QuerySurge Technical Whitepaper No. 7
A common need for some QuerySurge projects is to check tables for duplicate rows. As you're likely aware, QuerySurge by design does not have "built-in" tests – we want to put the full power of your SQL dialects in your hands to craft the tests that you need, so we avoid any pre-configured tests. You are probably also aware that the minimal executable unit in QuerySurge is a QueryPair – a pair of logically related queries. In other words, QueryPairs are "binary" - because each is composed of two queries. So, how does a user implement a check for duplicate rows on a single table in a QueryPair? The answer is to set up a "one-sided" or "unary" test.
Writing a Duplicate-row Checking Query
The first thing we need to consider is the syntax for a duplicate-checking strategy. This can be done using the GROUP BY syntax that most database products offer, along with a HAVING clause that filters out column values that only appear once. Consider the following USERS table, in which one entry appears twice (ID = 8, 30, in red) and a second entry appears three times (ID = 2, 6, 21, in blue). All other entries appear only once.
If we want to check a single column for duplicates (the NAME column in this example), we can write:
SELECT u.Name, COUNT(u.Name)
FROM SALES.USERS u
GROUP BY u.Name having COUNT(u.Name) > 1;
Note: These examples are worked in Oracle 10g Express. The equivalent syntax for your database may differ.
The results of this query are:
Note that this solution just checks a single column for duplicates. We could extend the query to include all data columns explicitly in the GROUP BY, and use COUNT(*) to check for row counts:
SELECT u.Name, u.Nickname, COUNT(*)
FROM SALES.USERS u
GROUP BY u.Name, u.Nickname HAVING COUNT(*) > 1;
Note: We've ignored the ID column, which we're using only to call out specific rows in our discussion.
In this case, we get a similar result, except that we now can see that both columns are included:
Note that GROUP BY works at the row level on all columns listed, so that a true row-level evaluation is achieved. In other words, this syntax will find true duplicate rows (for those columns listed in the GROUP BY).
Implementing a Duplicate-Checking Test in a QueryPair
Now that we know how to check for duplicate rows, how can we formulate this as a unary test in QuerySurge? The answer is relatively straightforward: we can modify our duplicate-checking query to return a numeric value, depending on whether the resultset contains duplicates. This query can go on the Source side of a QueryPair. On the Target side, we just use a static query to return the expected result.
In order to modify our duplicate-checking query for QuerySurge, we’ll use the CASE syntax, and we SUM the duplicate row counts. If the GROUP BY row count is zero, there are no duplicates, and the query returns a ‘0’. If any row count is nonzero (as in our example above), then duplicate rows have been found, and the query returns a ‘1’.

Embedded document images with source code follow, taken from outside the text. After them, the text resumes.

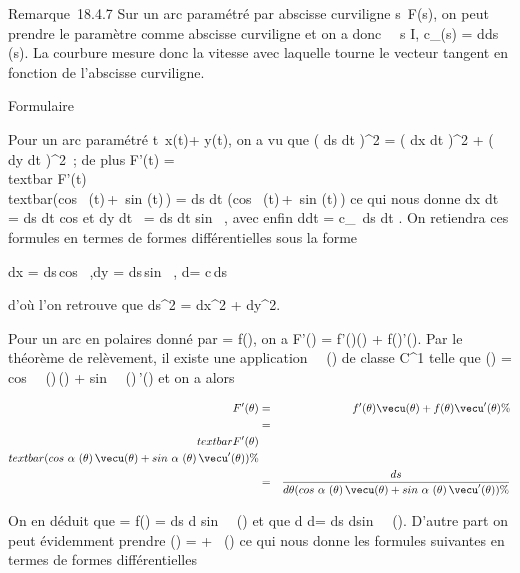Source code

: \documentclass[]{article}
\begin{document}
Remarque~18.4.7 Sur un arc paramétré par abscisse curviligne
s\mapsto~F(s), on peut prendre le paramètre comme
abscisse curviligne et on a donc \forall~~s \in I,
c\_\Gamma(s) = d\phi \over ds (s). La courbure mesure
donc la vitesse avec laquelle tourne le vecteur tangent en fonction de
l'abscisse curviligne.

Formulaire

Pour un arc paramétré
t\mapsto~x(t)\vec\imath +
y(t), on a vu que \left ( ds
\over dt \right )^2 =
\left ( dx \over dt
\right )^2 + \left ( dy
\over dt \right )^2~; de plus
F'(t) =\\textbar{}
F'(t)\\textbar{}(cos~
\phi(t)\,\vec\imath +\
sin \phi(t)\,) = ds
\over dt (cos~
\phi(t)\,\vec\imath +\
sin \phi(t)\,) ce qui nous donne
 dx \over dt = ds \over dt
 cos \phi et  dy \over dt~ =
ds \over dt  sin~ \phi, avec
enfin  d\phi \over dt = c\_\Gamma\,
ds \over dt . On retiendra ces formules en termes de
formes différentielles sous la forme

dx = ds\,cos~
\phi,\quad dy =
ds\,sin~ \phi,\quad
d\phi = c\,ds

d'où l'on retrouve que ds^2 = dx^2 +
dy^2.

Pour un arc en polaires donné par \rho = f(\theta), on a F'(\theta) =
f'(\theta)\vecu(\theta) + f(\theta)\vecu'(\theta). Par
le théorème de relèvement, il existe une application
\theta\mapsto~\alpha~(\theta) de classe C^1 telle que
\vect(\theta) = cos~
\alpha~(\theta)\,\vecu(\theta)
+ sin~
\alpha~(\theta)\,\vecu'(\theta) et on a alors

\begin{align*} F'(\theta)& =&
f'(\theta)\vecu(\theta) + f(\theta)\vecu'(\theta) \%&
\\ & =&
\\textbar{}F'(\theta)\\textbar{}(cos~
\alpha~(\theta)\,\vecu(\theta)
+ sin~
\alpha~(\theta)\,\vecu'(\theta))\%&
\\ & =& ds \over d\theta
(cos~
\alpha~(\theta)\,\vecu(\theta)
+ sin~
\alpha~(\theta)\,\vecu'(\theta)) \%&
\\ \end{align*}

On en déduit que \rho = f(\theta) = ds \over d\theta
 sin~ \alpha~(\theta) et que  d\rho \over
d\theta = ds \over d\theta  sin~
\alpha~(\theta). D'autre part on peut évidemment prendre \phi(\theta) = \theta + \alpha~(\theta) ce qui
nous donne les formules suivantes en termes de formes différentielles
\end{document}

So, we can write for the QueryPair Source query:
WHEN SUM(COUNT(*)) > 0 THEN 1
END AS HASDUPES
FROM SALES.USERS u
GROUP BY u.Name, u.Nickname HAVING COUNT(*) > 1
Note: There are several different approaches that one could use for writing a duplicate-checking query. You are free to use any approach that works for your problem.
Assuming we want our test to fail if there are duplicates found, we can write on the Target:
SELECT 0 AS HASDUPES FROM DUAL
Note: We're using the ‘FROM DUAL’ syntax because this example uses Oracle syntax; your database may require a different syntax.
As noted, if duplicates exist, the Source query will return ‘1’ and the Target will return ‘0’, as shown in Figure 1.
Figure 1. The duplicate checking test in QuerySurge. If a resultset has duplicates, the Source query returns ‘1’; if no duplicates are found, the Source query returns ‘0’. The Target query always returns ‘0’.
Note: The ‘Row Duplicate Options’ Feature
You may have noticed on the Properties tab for each QueryPair that there is a Row Duplicate Options property. This is set to ‘Do Not Check For Duplicates’ by default. Note that this feature, while similarly named, does not do what we have described in this whitepaper. This feature enables QuerySurge to handle resultsets that are already known to you to contain duplicate rows. Changing this to ‘Check For Duplicates’ enables a comparison algorithm for the QueryPair that uses a statistical approach to comparing Source and Target resultsets. It will not let you know whether it found duplicates; it will only let you know the results of the comparison. So – this feature is useful if you already know a resultset (either Source or Target or both) contains duplicate rows. It is not useful for testing whether a resultset contains duplicate rows – that is illustrated in the discussion above.
Note also that the ‘Row Duplicate Options’ feature is resource-intensive. Large resultsets will consume more resources and computing time, so use this option with some forethought, since you could run out of resources on a QueryPair of a size where you normally have sufficient resources.